Tecridin savaş politikasının bir parçası olduğunu kaydeden Sebahat, Kürt kadınların bu gerçeği gördüğü için tecride hayır dediğini, Kürt sorununun diyalog ve müzakere ile çözümü için mücadele ettiğini dile getirdi. Sebahat, “Türkiye kadın hareketi ve feminist hareketin Kürt kadınların bu mücadelesine anlam vermesi ve dayanışma içinde olması, barışı, birlikte inşa etmek açısından önemlidir.
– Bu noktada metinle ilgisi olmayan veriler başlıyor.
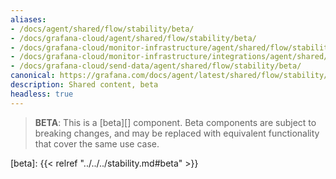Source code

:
 ```yaml
---
aliases:
- /docs/agent/shared/flow/stability/beta/
- /docs/grafana-cloud/agent/shared/flow/stability/beta/
- /docs/grafana-cloud/monitor-infrastructure/agent/shared/flow/stability/beta/
- /docs/grafana-cloud/monitor-infrastructure/integrations/agent/shared/flow/stability/beta/
- /docs/grafana-cloud/send-data/agent/shared/flow/stability/beta/
canonical: https://grafana.com/docs/agent/latest/shared/flow/stability/beta/
description: Shared content, beta
headless: true
---
```


> **BETA**: This is a [beta][] component. Beta components are subject to breaking
> changes, and may be replaced with equivalent functionality that cover the
> same use case.

[beta]: {{< relref "../../../stability.md#beta" >}}
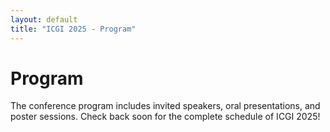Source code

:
 ```yaml
---
layout: default
title: "ICGI 2025 - Program"
---
```


# Program
The conference program includes invited speakers, oral presentations, and poster sessions. Check back soon for the complete schedule of ICGI 2025!
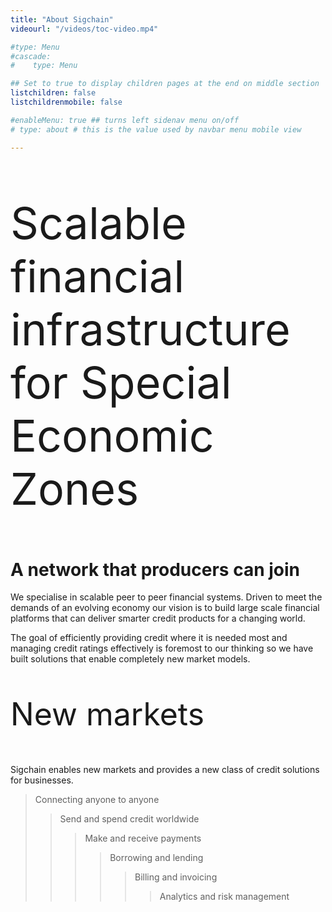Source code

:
 ```yaml
---
title: "About Sigchain"
videourl: "/videos/toc-video.mp4"

#type: Menu
#cascade:
#    type: Menu

## Set to true to display children pages at the end on middle section
listchildren: false
listchildrenmobile: false

#enableMenu: true ## turns left sidenav menu on/off
# type: about # this is the value used by navbar menu mobile view

---
```

<div style="font-size: 70px; color: lightblue: font-family:'courier new': ">
<p>Scalable financial infrastructure for Special Economic Zones</p>
</div>

# A network that producers can join

We specialise in scalable peer to peer financial systems. Driven to meet the demands of an evolving economy our vision is to build large scale financial platforms that can deliver smarter credit products for a changing world.

The goal of efficiently providing credit where it is needed most and managing credit ratings effectively is foremost to our thinking so we have built solutions that enable completely new market models.

<div style="font-size: 50px; color: lightblue: font-family:'courier new': ">
<p>New markets</p>
</div>

Sigchain enables new markets and provides a new class of credit solutions for businesses.

>Connecting anyone to anyone
>>Send and spend credit worldwide
>>>Make and receive payments
>>>>Borrowing and lending
>>>>>Billing and invoicing
>>>>>>Analytics and risk management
Kadın sorunlarına, kadına yönelik şiddete, ayrımcılığa, cinsiyetçiliğe karşı yan yana olurken, etnik kimliğimizden kaynaklı sorunlarda yan yana duramamak, Kürt sorununa yaklaşımdan kaynaklanmaktadır. Devletin ürettiği ‘bölücü’, ‘terörist’ kavramları kadınları bölen, ötekileştiren, kutuplaştıran, devlet şiddetinin, hukuksuzluğunu ve zulmünü meşrulaştıran bir işlem görmektedir. Türkiye devleti, Kürt kadınların örgütlü mücadelesinden korkmaktadır. Özgür kadın çizgisine karşı, kadınların binbir emekle yarattığı kazanımlara saldırmaktadır. Bir yandan Kürt gençlere yönelik uyuşturucu, fuhuş gibi yöntemlerle toplumu çürütmeye, mücadele gücünden yoksun bırakmaya çalışmaktadır. İşsizlik, yoksulluk, bir tas çorbaya muhtaç hale getirme devletin Kürt politikasının bir soncudur” dedi. 
 
‘Kadınlar ve gençler örgütlenmeli’
 
İktidarın, Kürtlerin kimlik sorununun hak ve özgürlük sorunu olmaktan ziyade durumu ekonomik sorun olarak yansıttığına değinen Sebahat, sözlerini şu şekilde tamamladı: “Kurdistan’da ekonomik yatırım yapmazken, ekonomiyi Kürtlüğünden vazgeçme, devlete biat etme aracı olarak kullanmaktadır. Kurdistan’da görevlendirdikleri asker, polis memurlarının gençleri uyuşturucuya alıştırma, fuhuş yaptırma, uyuşturucu satışına yol verme veya bunu işbirliği içinde olduğu çeteler aracılığıyla yaptırması devletin Kürt politikasından bağımsız değil. Batman’da genç bir kadına tecavüz eden Musa Orhan’ın korunması, Van’da askerlerin kadınlara saldırması, Kürt kadınların fuhuş bataklığına sürüklenmesi, uyuşturucu bağımlılığına ve uyuşturucu satışına aracı olanların korunmaları devletin politikasının bir yansıması olduğunu göstermeye yeter. Kürt illerinde Kürt çocuklarına panzer çarpması, polis kurşunuyla öldürülmesi, savaş uçakları ile bombalanması sonucu katledildiler. Sokak ortasında bekletilen cenazeler, Ekin Wan, Silopi’de bir genç kadının cenazesine yapılanlar vb. Birçok uygulaması ile devlet, insani, vicdani, dini tüm değerleri yerle bir etmekte, cezasızlık politikası ile Kürtlere karşı işlenen suçları aklamaktadır. Bu politikaları kabul etmek mümkün değil elbet. Buna karşı kadın ve gençliğin örgütlenmesi önemli” dedi.